Effects of radiative interior on solar inertial modes
Authors
Suprabha Mukhopadhyay
Yuto Bekki
Xiaojue Zhu
Laurent Gizon
Abstract
Solar inertial modes are expected to play important diagnostic and dynamical roles in the Sun's differentially rotating convection zone. The coupling of these modes to the radiative interior is yet to be discussed. We aim to understand the dependence of the modes on the uniformly rotating subadiabatic region below the convection zone, and whether this leads to measurable changes at the surface. We used the Dedalus code to compute the linear eigenmodes in the inertial frequency range in a setup including both the convection zone and the radiative interior down to $0.5 R_\odot$. We imposed free-surface boundary conditions at both radial boundaries.
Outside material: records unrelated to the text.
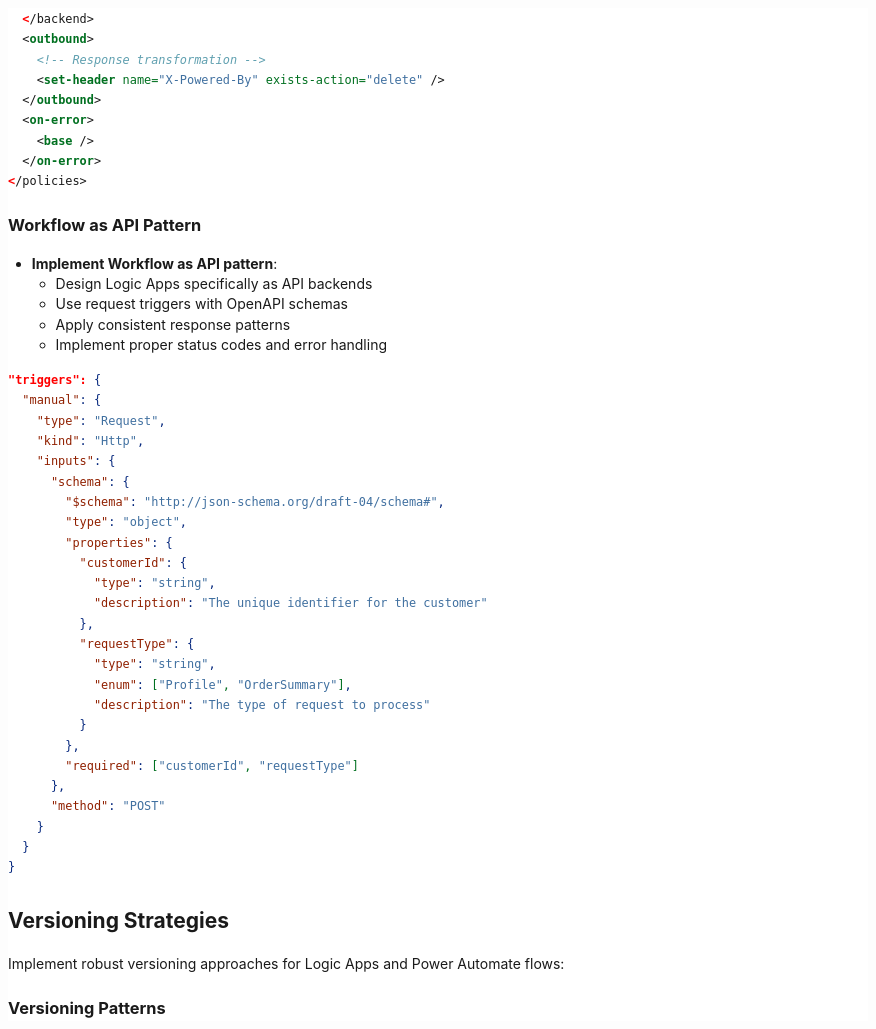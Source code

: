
 ```xml
  </backend>
  <outbound>
    <!-- Response transformation -->
    <set-header name="X-Powered-By" exists-action="delete" />
  </outbound>
  <on-error>
    <base />
  </on-error>
</policies>
```

### Workflow as API Pattern

- **Implement Workflow as API pattern**:
  - Design Logic Apps specifically as API backends
  - Use request triggers with OpenAPI schemas
  - Apply consistent response patterns
  - Implement proper status codes and error handling

```json
"triggers": {
  "manual": {
    "type": "Request",
    "kind": "Http",
    "inputs": {
      "schema": {
        "$schema": "http://json-schema.org/draft-04/schema#",
        "type": "object",
        "properties": {
          "customerId": {
            "type": "string",
            "description": "The unique identifier for the customer"
          },
          "requestType": {
            "type": "string",
            "enum": ["Profile", "OrderSummary"],
            "description": "The type of request to process"
          }
        },
        "required": ["customerId", "requestType"]
      },
      "method": "POST"
    }
  }
}
```

## Versioning Strategies

Implement robust versioning approaches for Logic Apps and Power Automate flows:

### Versioning Patterns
For comparison, we also computed the eigenmodes in a setup restricted to the convection zone. We find that the inclusion of the radiative zone only slightly modifies the frequencies and the eigenfunctions at the surface, excluding some modes with significant radial motions (high-frequency retrograde and prograde columnar modes). On the other hand, most modes penetrate significantly into the overshooting layer below the convection zone, which significantly reduces the growth rate of the modes and distorts their eigenfunctions near the base of the convection zone. Furthermore, the uniformly rotating subadiabatic radiative zone supports oscillations due to Rossby modes of all possible spherical harmonics and radial nodes. In particular, when the nearest inertial mode in frequency space lies within around 10 nHz and shares the same north-south symmetry, these Rossby modes evolve into mixed modes characterized by significant motions within both the radiative and convection zones. However, such mixed modes have a large mode mass in the radiative interior and thus will be difficult to excite stochastically by convection.